Directions for this task:
With both ends included, repeat exactly the lines of the entries below from the one containing "Id - id транзакции" down to the one containing "manager - id ответственного менеджера", and no others.

Content starts

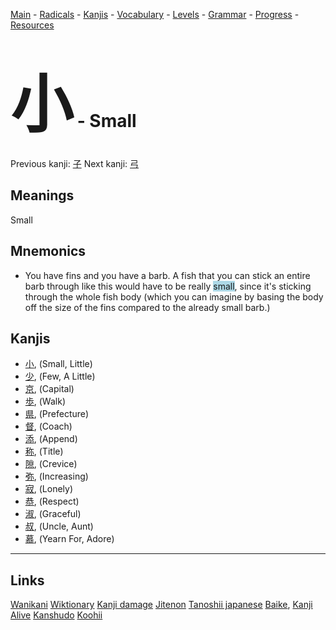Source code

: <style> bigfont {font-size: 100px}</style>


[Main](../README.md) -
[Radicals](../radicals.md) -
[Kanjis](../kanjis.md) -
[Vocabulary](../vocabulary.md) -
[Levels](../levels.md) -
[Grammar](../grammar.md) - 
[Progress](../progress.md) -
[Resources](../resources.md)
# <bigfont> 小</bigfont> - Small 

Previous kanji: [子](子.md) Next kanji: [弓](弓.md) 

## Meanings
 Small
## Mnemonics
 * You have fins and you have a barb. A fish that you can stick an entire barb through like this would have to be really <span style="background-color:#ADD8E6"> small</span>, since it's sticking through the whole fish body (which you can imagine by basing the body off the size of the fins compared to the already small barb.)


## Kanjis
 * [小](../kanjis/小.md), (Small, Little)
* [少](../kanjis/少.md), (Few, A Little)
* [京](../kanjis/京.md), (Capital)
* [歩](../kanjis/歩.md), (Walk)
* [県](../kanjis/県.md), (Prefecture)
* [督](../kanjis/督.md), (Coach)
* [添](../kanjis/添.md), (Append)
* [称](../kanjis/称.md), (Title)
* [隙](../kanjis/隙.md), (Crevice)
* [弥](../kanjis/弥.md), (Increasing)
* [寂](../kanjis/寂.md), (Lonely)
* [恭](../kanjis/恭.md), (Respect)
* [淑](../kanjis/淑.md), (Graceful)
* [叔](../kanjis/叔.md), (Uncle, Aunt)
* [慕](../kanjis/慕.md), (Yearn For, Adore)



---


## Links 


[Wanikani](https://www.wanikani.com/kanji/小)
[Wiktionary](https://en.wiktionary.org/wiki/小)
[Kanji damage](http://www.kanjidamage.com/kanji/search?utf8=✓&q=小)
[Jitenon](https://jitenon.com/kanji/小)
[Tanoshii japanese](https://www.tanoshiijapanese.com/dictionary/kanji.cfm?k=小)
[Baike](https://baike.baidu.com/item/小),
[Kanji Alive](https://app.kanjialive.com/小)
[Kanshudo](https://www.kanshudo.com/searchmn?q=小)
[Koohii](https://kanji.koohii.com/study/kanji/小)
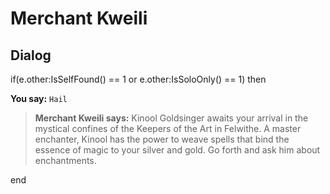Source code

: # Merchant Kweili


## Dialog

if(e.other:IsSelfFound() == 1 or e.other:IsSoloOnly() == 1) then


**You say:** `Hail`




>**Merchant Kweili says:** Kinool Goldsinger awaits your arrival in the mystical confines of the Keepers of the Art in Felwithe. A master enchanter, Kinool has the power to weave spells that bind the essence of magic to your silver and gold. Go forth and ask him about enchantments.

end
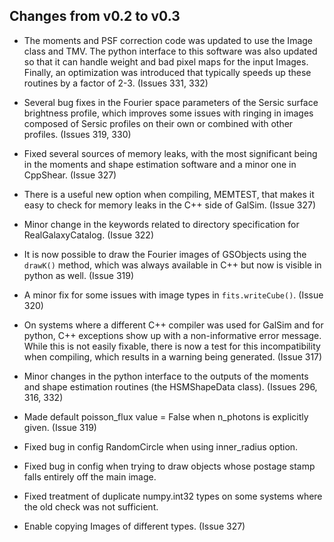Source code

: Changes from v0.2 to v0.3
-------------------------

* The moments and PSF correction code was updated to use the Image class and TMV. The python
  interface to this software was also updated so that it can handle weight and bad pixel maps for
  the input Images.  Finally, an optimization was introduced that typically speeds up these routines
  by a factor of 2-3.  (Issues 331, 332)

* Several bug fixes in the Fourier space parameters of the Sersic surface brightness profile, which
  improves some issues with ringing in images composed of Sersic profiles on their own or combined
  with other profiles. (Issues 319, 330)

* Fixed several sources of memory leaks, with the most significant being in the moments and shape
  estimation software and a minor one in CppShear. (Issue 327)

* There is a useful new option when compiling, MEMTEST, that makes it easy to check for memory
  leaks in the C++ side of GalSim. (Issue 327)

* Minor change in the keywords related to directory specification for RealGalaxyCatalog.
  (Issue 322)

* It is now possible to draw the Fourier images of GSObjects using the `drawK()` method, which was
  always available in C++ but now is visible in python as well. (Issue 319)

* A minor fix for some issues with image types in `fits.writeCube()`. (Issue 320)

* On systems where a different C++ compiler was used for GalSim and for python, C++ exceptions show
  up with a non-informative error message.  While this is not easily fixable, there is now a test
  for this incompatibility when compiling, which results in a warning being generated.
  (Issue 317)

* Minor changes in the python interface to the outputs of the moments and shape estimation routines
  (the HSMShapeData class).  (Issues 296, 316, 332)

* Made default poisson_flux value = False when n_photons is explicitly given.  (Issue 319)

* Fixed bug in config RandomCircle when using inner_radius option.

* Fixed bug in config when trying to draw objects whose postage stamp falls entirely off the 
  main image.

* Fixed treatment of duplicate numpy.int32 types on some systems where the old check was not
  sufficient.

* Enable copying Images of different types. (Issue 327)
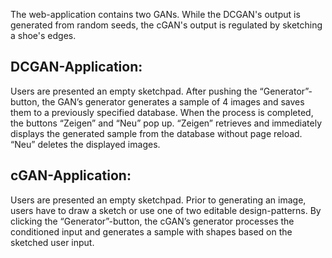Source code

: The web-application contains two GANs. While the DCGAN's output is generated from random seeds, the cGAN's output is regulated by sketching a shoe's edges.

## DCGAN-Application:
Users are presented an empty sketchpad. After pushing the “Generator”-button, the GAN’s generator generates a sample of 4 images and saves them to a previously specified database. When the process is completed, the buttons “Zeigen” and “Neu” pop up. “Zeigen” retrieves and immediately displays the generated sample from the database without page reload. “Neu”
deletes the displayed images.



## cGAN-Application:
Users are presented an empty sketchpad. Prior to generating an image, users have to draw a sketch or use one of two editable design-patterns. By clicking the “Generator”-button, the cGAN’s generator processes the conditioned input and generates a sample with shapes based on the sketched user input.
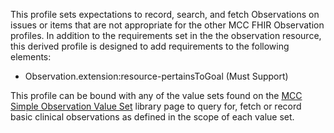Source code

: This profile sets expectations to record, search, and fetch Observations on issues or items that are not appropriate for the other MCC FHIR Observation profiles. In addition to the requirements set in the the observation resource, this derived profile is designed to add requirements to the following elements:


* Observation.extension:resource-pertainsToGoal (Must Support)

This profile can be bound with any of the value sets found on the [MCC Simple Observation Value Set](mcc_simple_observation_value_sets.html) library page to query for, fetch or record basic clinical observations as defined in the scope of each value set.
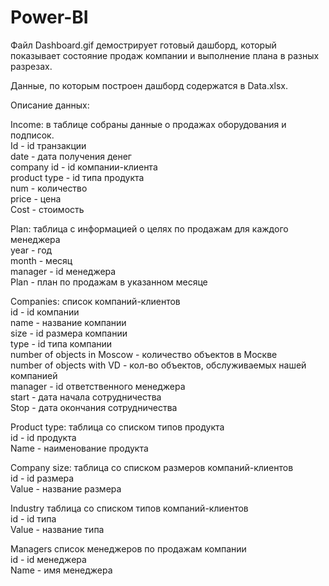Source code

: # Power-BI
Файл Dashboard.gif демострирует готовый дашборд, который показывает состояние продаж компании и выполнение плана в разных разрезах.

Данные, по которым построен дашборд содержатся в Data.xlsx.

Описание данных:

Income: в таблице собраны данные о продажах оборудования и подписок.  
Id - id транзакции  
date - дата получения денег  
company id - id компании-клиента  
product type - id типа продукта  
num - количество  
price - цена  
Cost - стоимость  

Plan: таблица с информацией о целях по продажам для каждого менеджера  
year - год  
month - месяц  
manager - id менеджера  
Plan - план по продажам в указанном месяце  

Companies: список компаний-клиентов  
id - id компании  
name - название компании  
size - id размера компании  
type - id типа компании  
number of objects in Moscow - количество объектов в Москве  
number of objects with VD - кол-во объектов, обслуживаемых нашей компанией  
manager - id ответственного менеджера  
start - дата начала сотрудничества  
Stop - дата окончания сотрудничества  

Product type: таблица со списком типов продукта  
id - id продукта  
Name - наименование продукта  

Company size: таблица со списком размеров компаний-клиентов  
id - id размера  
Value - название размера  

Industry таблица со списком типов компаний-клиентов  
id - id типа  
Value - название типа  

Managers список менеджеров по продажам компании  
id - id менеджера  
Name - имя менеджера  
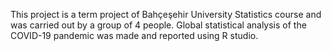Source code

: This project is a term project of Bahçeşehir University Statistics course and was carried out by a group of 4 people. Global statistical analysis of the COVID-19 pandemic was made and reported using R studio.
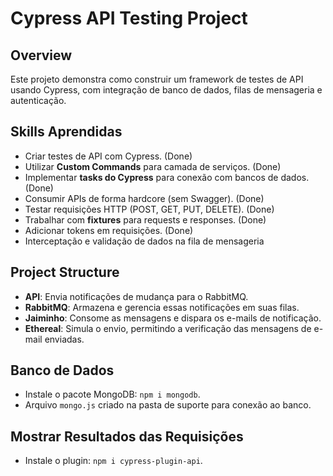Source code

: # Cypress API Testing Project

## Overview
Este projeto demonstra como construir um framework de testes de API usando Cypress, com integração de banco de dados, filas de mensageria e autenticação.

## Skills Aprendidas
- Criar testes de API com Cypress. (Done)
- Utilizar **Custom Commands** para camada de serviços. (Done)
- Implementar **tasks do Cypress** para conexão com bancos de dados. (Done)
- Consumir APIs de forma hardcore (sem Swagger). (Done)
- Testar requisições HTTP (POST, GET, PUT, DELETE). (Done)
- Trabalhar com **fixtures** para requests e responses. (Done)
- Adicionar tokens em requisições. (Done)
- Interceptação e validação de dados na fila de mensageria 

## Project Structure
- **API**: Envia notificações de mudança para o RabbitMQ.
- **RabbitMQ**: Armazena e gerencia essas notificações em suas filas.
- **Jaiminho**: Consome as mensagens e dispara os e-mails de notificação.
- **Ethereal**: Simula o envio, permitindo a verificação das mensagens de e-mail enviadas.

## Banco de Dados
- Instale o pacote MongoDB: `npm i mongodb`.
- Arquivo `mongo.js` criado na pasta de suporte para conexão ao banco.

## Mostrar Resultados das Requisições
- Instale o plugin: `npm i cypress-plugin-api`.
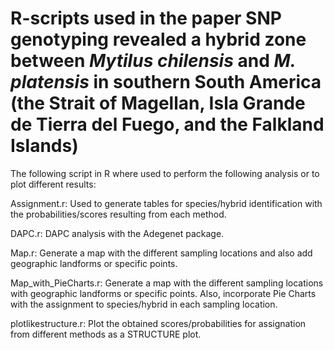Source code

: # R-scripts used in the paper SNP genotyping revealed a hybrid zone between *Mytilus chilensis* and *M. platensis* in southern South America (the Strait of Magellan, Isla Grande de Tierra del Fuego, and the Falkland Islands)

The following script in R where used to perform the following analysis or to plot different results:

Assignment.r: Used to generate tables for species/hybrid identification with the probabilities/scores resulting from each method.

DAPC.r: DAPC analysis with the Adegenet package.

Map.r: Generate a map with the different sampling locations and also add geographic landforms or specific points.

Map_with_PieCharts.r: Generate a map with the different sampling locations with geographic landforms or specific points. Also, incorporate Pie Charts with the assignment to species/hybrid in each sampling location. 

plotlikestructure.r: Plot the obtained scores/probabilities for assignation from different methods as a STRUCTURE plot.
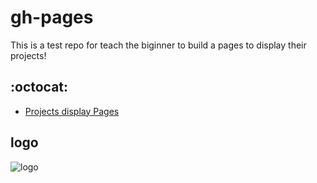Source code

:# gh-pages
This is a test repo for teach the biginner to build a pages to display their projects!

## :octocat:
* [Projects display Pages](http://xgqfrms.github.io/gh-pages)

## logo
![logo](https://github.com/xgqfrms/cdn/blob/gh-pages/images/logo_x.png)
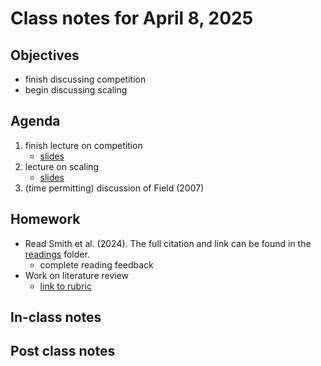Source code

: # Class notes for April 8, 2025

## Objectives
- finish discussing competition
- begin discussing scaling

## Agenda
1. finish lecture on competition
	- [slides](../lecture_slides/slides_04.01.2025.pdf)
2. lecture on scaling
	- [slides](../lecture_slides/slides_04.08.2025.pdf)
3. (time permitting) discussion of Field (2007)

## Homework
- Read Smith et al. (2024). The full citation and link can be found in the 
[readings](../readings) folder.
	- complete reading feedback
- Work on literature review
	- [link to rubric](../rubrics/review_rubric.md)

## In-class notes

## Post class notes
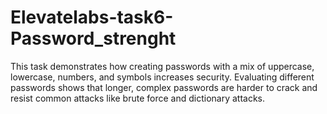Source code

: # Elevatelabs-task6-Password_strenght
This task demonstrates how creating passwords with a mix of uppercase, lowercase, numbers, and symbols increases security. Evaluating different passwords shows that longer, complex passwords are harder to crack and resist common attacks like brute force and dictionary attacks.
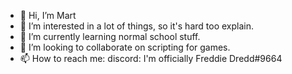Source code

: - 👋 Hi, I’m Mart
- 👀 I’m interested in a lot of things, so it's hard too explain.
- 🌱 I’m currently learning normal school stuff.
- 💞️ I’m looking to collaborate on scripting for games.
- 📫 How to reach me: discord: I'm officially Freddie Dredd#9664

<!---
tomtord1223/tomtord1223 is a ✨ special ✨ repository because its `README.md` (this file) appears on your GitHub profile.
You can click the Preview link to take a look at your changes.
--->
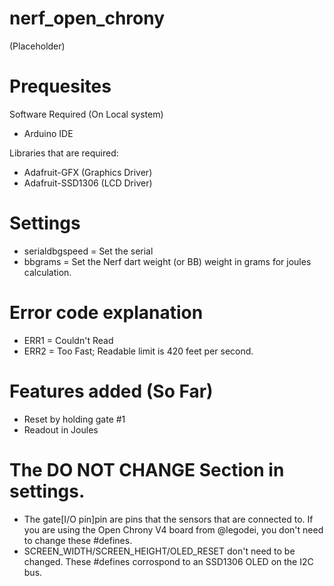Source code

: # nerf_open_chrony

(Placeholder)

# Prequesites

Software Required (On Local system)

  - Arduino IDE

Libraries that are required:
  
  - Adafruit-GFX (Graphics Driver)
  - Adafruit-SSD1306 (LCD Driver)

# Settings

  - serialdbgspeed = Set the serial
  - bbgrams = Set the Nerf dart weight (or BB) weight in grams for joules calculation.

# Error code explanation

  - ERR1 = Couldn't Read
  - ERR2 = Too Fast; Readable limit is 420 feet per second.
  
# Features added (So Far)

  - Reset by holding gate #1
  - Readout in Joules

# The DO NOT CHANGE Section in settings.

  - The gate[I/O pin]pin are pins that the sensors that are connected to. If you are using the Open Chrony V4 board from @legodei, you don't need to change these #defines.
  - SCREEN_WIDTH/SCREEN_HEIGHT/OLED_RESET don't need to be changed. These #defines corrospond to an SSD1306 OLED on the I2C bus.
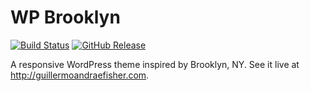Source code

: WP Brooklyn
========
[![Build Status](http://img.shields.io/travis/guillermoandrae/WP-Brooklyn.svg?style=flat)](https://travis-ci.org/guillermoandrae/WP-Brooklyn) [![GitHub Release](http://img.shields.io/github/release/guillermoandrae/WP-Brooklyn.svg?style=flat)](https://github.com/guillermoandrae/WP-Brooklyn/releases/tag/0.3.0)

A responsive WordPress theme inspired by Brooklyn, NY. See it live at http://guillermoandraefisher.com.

Content ends

Output of the task:
Id - id транзакции  
date - дата получения денег  
company id - id компании-клиента  
product type - id типа продукта  
num - количество  
price - цена  
Cost - стоимость  

Plan: таблица с информацией о целях по продажам для каждого менеджера  
year - год  
month - месяц  
manager - id менеджера  
Plan - план по продажам в указанном месяце  

Companies: список компаний-клиентов  
id - id компании  
name - название компании  
size - id размера компании  
type - id типа компании  
number of objects in Moscow - количество объектов в Москве  
number of objects with VD - кол-во объектов, обслуживаемых нашей компанией  
manager - id ответственного менеджера  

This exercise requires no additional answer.